All the data below goes into the copy word for word, but the pictures don't.

*** Record extracts ***

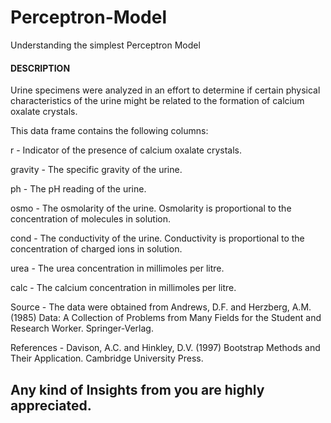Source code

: # Perceptron-Model
Understanding the simplest Perceptron Model

#### DESCRIPTION

Urine specimens were analyzed in an effort to determine if certain physical characteristics of the urine might be related to the formation of calcium oxalate crystals.

This data frame contains the following columns:

r - Indicator of the presence of calcium oxalate crystals.

gravity - The specific gravity of the urine.

ph - The pH reading of the urine.

osmo - The osmolarity of the urine. Osmolarity is proportional to the concentration of molecules in solution.

cond - The conductivity of the urine. Conductivity is proportional to the concentration of charged ions in solution.

urea - The urea concentration in millimoles per litre.

calc - The calcium concentration in millimoles per litre.

Source - The data were obtained from Andrews, D.F. and Herzberg, A.M. (1985) Data: A Collection of Problems from Many Fields for the    Student and Research Worker. Springer-Verlag.

References - Davison, A.C. and Hinkley, D.V. (1997) Bootstrap Methods and Their Application. Cambridge University Press.

## Any kind of Insights from you are highly appreciated.

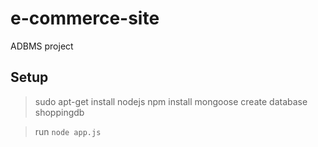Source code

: # e-commerce-site
ADBMS project

## Setup
> sudo apt-get install nodejs
> npm install mongoose
> create database shoppingdb

> run `node app.js`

***

Answer for the task
Source code

: # Perceptron-Model
Understanding the simplest Perceptron Model

#### DESCRIPTION

Urine specimens were analyzed in an effort to determine if certain physical characteristics of the urine might be related to the formation of calcium oxalate crystals.

This data frame contains the following columns:

r - Indicator of the presence of calcium oxalate crystals.

gravity - The specific gravity of the urine.

ph - The pH reading of the urine.

osmo - The osmolarity of the urine. Osmolarity is proportional to the concentration of molecules in solution.

cond - The conductivity of the urine. Conductivity is proportional to the concentration of charged ions in solution.

urea - The urea concentration in millimoles per litre.

calc - The calcium concentration in millimoles per litre.

Source - The data were obtained from Andrews, D.F. and Herzberg, A.M. (1985) Data: A Collection of Problems from Many Fields for the    Student and Research Worker. Springer-Verlag.

References - Davison, A.C. and Hinkley, D.V. (1997) Bootstrap Methods and Their Application. Cambridge University Press.

## Any kind of Insights from you are highly appreciated.

Source code

: # e-commerce-site
ADBMS project

## Setup
> sudo apt-get install nodejs
> npm install mongoose
> create database shoppingdb

> run `node app.js`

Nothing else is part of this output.